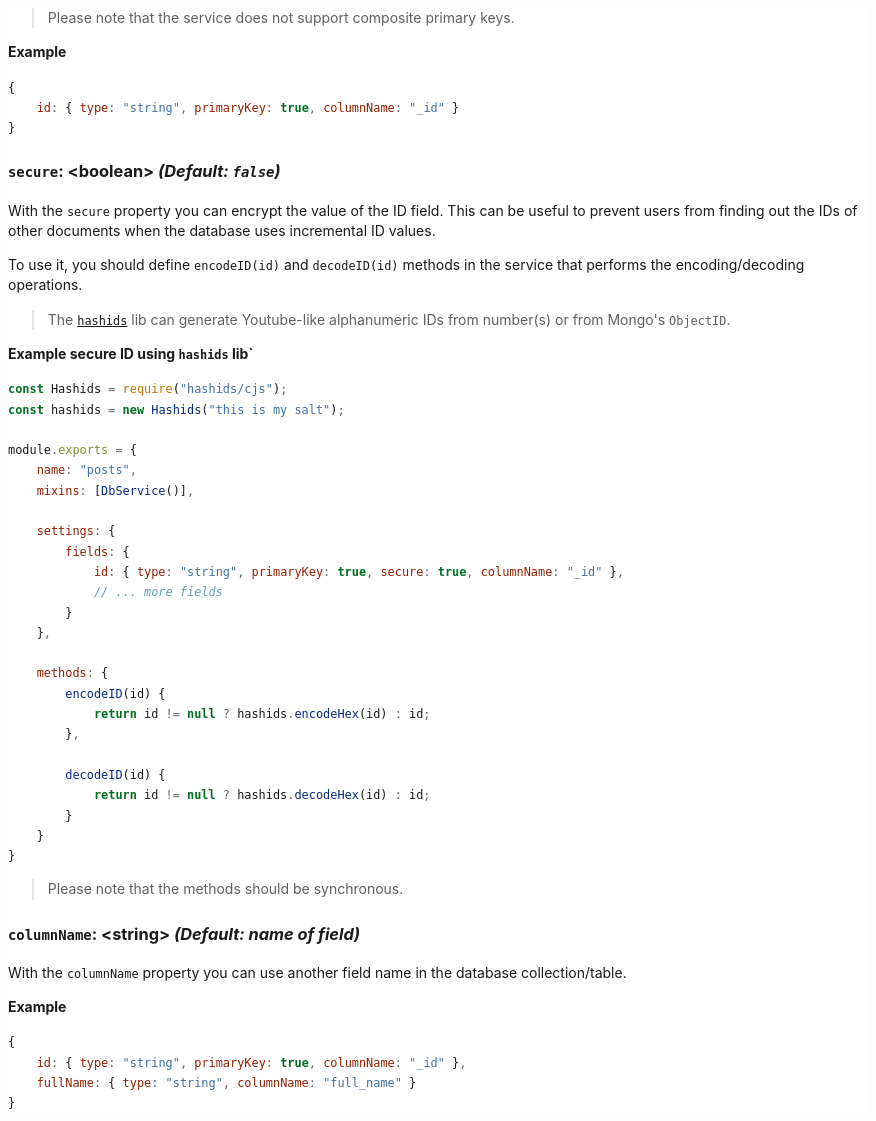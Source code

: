 >Please note that the service does not support composite primary keys.

**Example**
```js
{
    id: { type: "string", primaryKey: true, columnName: "_id" }
}
```


### `secure`: \<boolean\> _(Default: `false`)_
With the `secure` property you can encrypt the value of the ID field. This can be useful to prevent users from finding out the IDs of other documents when the database uses incremental ID values.

To use it, you should define `encodeID(id)` and `decodeID(id)` methods in the service that performs the encoding/decoding operations.

> The [`hashids`](https://hashids.org/javascript/) lib can generate Youtube-like alphanumeric IDs from number(s) or from Mongo's `ObjectID`.


**Example secure ID using `hashids` lib`**
```js
const Hashids = require("hashids/cjs");
const hashids = new Hashids("this is my salt");

module.exports = {
    name: "posts",
    mixins: [DbService()],

    settings: {
        fields: {
            id: { type: "string", primaryKey: true, secure: true, columnName: "_id" },
            // ... more fields
        }
    },
    
    methods: {
        encodeID(id) {
            return id != null ? hashids.encodeHex(id) : id;
        },

        decodeID(id) {
            return id != null ? hashids.decodeHex(id) : id;
        }
    }
}
```
>Please note that the methods should be synchronous.

### `columnName`: \<string\> _(Default: name of field)_
With the `columnName` property you can use another field name in the database collection/table. 

**Example**
```js
{
    id: { type: "string", primaryKey: true, columnName: "_id" },
    fullName: { type: "string", columnName: "full_name" }
}
```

:::::

What you should do: Word for word, restate all of the records. Exclude the pictures.

Finished task:
Source code

: >Please note that the service does not support composite primary keys.

**Example**
```js
{
    id: { type: "string", primaryKey: true, columnName: "_id" }
}
```


### `secure`: \<boolean\> _(Default: `false`)_
With the `secure` property you can encrypt the value of the ID field. This can be useful to prevent users from finding out the IDs of other documents when the database uses incremental ID values.

To use it, you should define `encodeID(id)` and `decodeID(id)` methods in the service that performs the encoding/decoding operations.

> The [`hashids`](https://hashids.org/javascript/) lib can generate Youtube-like alphanumeric IDs from number(s) or from Mongo's `ObjectID`.


**Example secure ID using `hashids` lib`**
```js
const Hashids = require("hashids/cjs");
const hashids = new Hashids("this is my salt");

module.exports = {
    name: "posts",
    mixins: [DbService()],

    settings: {
        fields: {
            id: { type: "string", primaryKey: true, secure: true, columnName: "_id" },
            // ... more fields
        }
    },
    
    methods: {
        encodeID(id) {
            return id != null ? hashids.encodeHex(id) : id;
        },

        decodeID(id) {
            return id != null ? hashids.decodeHex(id) : id;
        }
    }
}
```
>Please note that the methods should be synchronous.

### `columnName`: \<string\> _(Default: name of field)_
With the `columnName` property you can use another field name in the database collection/table. 

**Example**
```js
{
    id: { type: "string", primaryKey: true, columnName: "_id" },
    fullName: { type: "string", columnName: "full_name" }
}
```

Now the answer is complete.